A proposed rule from CMS would affect the appeals process for some patients whose status is reclassified from inpatient to outpatient observation during a hospital stay.
After a 2020 court ruling that was upheld at the appellate level in 2022, the U.S. Department of Health and Human Services and CMS were obligated to create additional appeals processes.
The processes would apply to beneficiaries whose status was reclassified during a stay and who either:
- Were in the hospital for at least three days but designated as an inpatient for fewer than three days (thus affecting their eligibility for skilled nursing facility coverage) or
- Did not have Medicare Part B coverage
New processes would include:
- An expedited appeal available to beneficiaries while hospitalized
- A retrospective review for beneficiaries who were affected by a patient-status change before implementation of the new rule
HFMA’s policy team is reviewing the rule to gauge what sort of technical guidance may be appropriate for members, said Shawn Stack, director of perspectives and analysis.
“HFMA always places strong emphasis on patient-centered approaches to healthcare cost-sharing, ensuring patient awareness of decisions impacting medical care and coverage under Medicare Part A, with a particular focus on education regarding observation status and services not covered by Part A,” Stack said.
Comments on the proposed rule are due by Feb. 26 at regulations.gov.
Option for expedited appeal
An expedited appeal would need to be filed with a beneficiary and family-centered care quality improvement organization (BFCC-QIO) while the patient is in the hospital. The QIO would be tasked with reviewing the patient’s record and issuing a determination within one day of receiving all pertinent information. Hospitals would have to provide requested information by noon on the day after being notified of the appeal.
A standard appeal, with a two-day turnaround time for a decision, could be made by beneficiaries who don’t file their appeal while hospitalized. Such an appeal might be processed after the hospital has filed a Part B claim, the proposed rule notes. Unlike during an expedited appeal, the beneficiary would not have billing protection.
The patient subsequently could appeal the initial expedited or standard ruling to the QIO as well.
To give patients a chance to file the initial appeal, the hospital would have to deliver a standardized beneficiary notice prior to a patient’s release, with information about the change in patient status, the resulting impact on Medicare coverage of the stay, and appeal rights.
This would be a new notice, distinct from Condition Code 44 notifications and the Medicare Outpatient Observation Notice. The notice would need to be delivered as soon as possible and no later than four hours before discharge. For beneficiaries with Part B coverage, the notice would be due as soon as possible after the patient’s third day.
The requirement likely would not be overly burdensome for hospitals, CMS wrote in the rule, because the notice would be standardized and modeled on the existing discharge-centered appeals notice and would require little customization.

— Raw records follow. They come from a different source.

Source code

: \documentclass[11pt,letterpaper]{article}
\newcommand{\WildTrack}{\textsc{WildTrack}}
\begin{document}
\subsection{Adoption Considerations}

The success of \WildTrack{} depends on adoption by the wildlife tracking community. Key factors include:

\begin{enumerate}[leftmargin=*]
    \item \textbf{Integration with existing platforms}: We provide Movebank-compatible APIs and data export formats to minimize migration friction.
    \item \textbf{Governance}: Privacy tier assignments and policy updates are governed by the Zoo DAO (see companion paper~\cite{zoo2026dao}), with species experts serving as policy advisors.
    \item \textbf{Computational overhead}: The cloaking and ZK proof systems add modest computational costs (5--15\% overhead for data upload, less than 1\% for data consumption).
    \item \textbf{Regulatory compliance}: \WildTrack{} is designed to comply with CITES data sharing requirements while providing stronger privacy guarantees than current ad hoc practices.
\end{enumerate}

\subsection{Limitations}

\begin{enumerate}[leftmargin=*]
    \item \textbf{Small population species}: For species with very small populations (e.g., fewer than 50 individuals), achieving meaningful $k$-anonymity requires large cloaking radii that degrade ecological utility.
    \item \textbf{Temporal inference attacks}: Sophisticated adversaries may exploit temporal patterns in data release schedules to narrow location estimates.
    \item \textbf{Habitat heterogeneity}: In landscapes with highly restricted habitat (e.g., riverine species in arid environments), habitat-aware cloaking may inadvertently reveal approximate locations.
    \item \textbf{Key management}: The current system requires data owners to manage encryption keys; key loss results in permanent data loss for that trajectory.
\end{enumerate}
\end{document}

A 15-year retroactive window
The option for retrospective review would be available for hospital admissions taking place on or after Jan. 1, 2009. The appellant would need to file any such appeal within a year of implementation of the upcoming final rule.
An established appeals contractor would track retrospective appeals requests and determine eligibility for review, working with providers, Medicare administrative contractors (MACs) and other parties to track down medical documentation from the hospital stay as needed. A decision would have to be rendered within 60 days.
If deemed valid, the appeal would go to a MAC and, if necessary, could continue through the existing five-level appeals framework (in order: MAC determination, qualified independent contractor reconsideration, administrative law judge hearing, Medicare Appeals Council review, judicial review).
In the event of a favorable ruling for the beneficiary, existing Part B outpatient claims would not be reopened. If the beneficiary was not enrolled in Part B, the hospital would have to refund payments received for covered services but then could submit a new Part A claim to Medicare within 180 days.
The proposed rule notes, “The retrospective appeals required by the court order constitute a new process under the Medicare program, as the appeals would be based on alleged entitlement to coverage for services that were not actually billed to the program on a claim.” However, the procedures likely would be similar to the existing processes for discharge-centered appeals.